Here are some real-world examples:

  • Will sponsoring a golf hole for $250 net $2,500 in sales?
  • Should we participate in a hybrid tradeshow for $3,500? Is $35,000 in pipeline opportunities realistic?
  • Google Ads is offering a $1,000 credit if we spend $2,000 in advertising over six months. Could we procure enough leads to generate $20,000 in revenue?

Of course, you should put a lot of elbow grease in planning, budgeting, and attribution analysis. But this exercise spurs rapid conversation and decision-making about a particular marketing activity. If there’s little hope of success, don’t waste your time and resources on it!

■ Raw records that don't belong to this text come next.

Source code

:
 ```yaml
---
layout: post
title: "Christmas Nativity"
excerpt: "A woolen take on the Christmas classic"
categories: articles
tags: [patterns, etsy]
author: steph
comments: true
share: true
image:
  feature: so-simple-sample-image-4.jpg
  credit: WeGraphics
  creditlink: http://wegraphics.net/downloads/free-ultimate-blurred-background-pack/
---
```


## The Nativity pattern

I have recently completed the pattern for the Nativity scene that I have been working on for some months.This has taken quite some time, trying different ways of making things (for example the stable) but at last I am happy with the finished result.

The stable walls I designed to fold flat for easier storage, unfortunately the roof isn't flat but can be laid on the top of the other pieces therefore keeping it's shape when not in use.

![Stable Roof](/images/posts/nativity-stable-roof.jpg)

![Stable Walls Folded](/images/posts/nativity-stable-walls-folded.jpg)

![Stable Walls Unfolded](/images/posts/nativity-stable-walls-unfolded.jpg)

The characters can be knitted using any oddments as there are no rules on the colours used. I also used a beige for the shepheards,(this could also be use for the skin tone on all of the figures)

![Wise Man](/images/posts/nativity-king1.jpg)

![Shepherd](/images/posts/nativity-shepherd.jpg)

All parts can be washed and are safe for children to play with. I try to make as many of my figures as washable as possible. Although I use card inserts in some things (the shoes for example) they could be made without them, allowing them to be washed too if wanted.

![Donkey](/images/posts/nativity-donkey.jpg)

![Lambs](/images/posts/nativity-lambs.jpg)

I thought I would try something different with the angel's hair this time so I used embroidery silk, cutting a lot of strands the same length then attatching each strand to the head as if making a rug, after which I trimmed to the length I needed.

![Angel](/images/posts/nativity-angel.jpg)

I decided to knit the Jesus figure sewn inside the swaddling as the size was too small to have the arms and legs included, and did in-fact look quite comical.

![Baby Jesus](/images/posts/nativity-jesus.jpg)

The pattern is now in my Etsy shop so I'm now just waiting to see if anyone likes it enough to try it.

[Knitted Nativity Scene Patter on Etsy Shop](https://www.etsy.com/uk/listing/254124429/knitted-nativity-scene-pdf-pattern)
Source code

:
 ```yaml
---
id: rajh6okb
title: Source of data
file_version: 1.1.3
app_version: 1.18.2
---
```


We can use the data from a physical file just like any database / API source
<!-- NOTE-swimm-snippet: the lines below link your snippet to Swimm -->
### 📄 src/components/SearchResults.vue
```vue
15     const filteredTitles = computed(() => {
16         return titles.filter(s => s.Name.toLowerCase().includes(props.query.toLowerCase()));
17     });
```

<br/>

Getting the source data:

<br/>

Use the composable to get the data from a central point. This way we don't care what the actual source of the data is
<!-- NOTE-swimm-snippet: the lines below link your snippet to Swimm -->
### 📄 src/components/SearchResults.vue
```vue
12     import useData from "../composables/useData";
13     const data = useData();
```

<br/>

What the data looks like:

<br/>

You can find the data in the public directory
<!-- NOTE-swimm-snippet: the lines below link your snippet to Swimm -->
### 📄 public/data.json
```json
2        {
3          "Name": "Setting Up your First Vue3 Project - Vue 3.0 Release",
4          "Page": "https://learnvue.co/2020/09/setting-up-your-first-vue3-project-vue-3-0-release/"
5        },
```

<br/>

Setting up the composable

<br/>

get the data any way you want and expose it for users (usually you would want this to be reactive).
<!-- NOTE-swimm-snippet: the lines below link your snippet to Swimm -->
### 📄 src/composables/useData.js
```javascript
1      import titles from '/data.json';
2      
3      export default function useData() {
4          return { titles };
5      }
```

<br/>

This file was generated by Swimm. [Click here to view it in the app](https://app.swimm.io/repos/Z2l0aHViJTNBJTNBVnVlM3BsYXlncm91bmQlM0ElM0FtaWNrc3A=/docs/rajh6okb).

Stay tuned for a future tip on developing a marketing budget your CFO will love.

Marketing Advice

Market Demand

Calculate your target audience demand.

How many potential prospects are in your target market(s)? Do you really know how many customers are out there – and that you can realistically capture? If you don’t, you have no way of knowing if your sales and marketing efforts are successful. Determining this number is the critical first step of identifying what you should invest in customer acquisition and retention. Want to learn how to research and calculate your market demand? Connect with us! Hint: it’s NOT the total market size.

Marketing Advice

Your Brand

Build your brand awareness!

There are five key marketing metrics businesses must track in this year. The first metric is to monitor impressions – the number of digital eyeballs that are viewing your business. Prospects need to see your business seven times before they remember you. The easiest way to achieve your 7X goal is impressions (aka imps), or digital eyeballs, as we refer to them. Add up all of your organic impressions from Google Search Console and any paid advertising impressions. To determine if you’re achieving a 7X success rate, divide total impressions by your target audience size. Why are impressions so critical? If prospects don’t see and recognize your business, it will never lead to sales. Get tracking!


Being a brand advocate is everyone’s job.

Marketing goes well beyond cool campaigns, pretty brochures, and using the correct fonts, colors and imagery. It is a responsibility that must be shared across the entire organization. ?

We all are brand ambassadors, even if we’re not in the marketing department. In today’s digital world, everything that we do can have an impact on brands – either positive or negative.

Ask yourself two questions before going public with anything:

  1. Would you still do X if it was splashed on the front page of a media outlet?
  2. Would you say it out loud to your grandma? If not, then don’t say it at all.

Mistakes happen, whether we are decades into our careers or just starting out. That’s how we learn and continuously improve. Hopefully, you work for an organization that embraces learning from failures. We want customers to have real, authentic experiences with our brands on social media, but not at the expense of brand denigration.

Marketing Advice

Marketing Reflections

Celebrate success. We made it through 2023.

The last tip of the year! Although 2024 is just days away, it’s invaluable to reflect on our successes this past year. Human nature tends to focus on the adversity and hardships, rather than celebrating all the good things that happened throughout the year. Depending on your organizational size, have each staff member or department share what they’re most proud about. Then design an infographic compiling all of these successes by month. This graphic element is perfect for sharing at all hands meetings, with key clients, and even reviewing with your board.

The resiliency, support, camaraderie of your teams should be acknowledged and celebrated.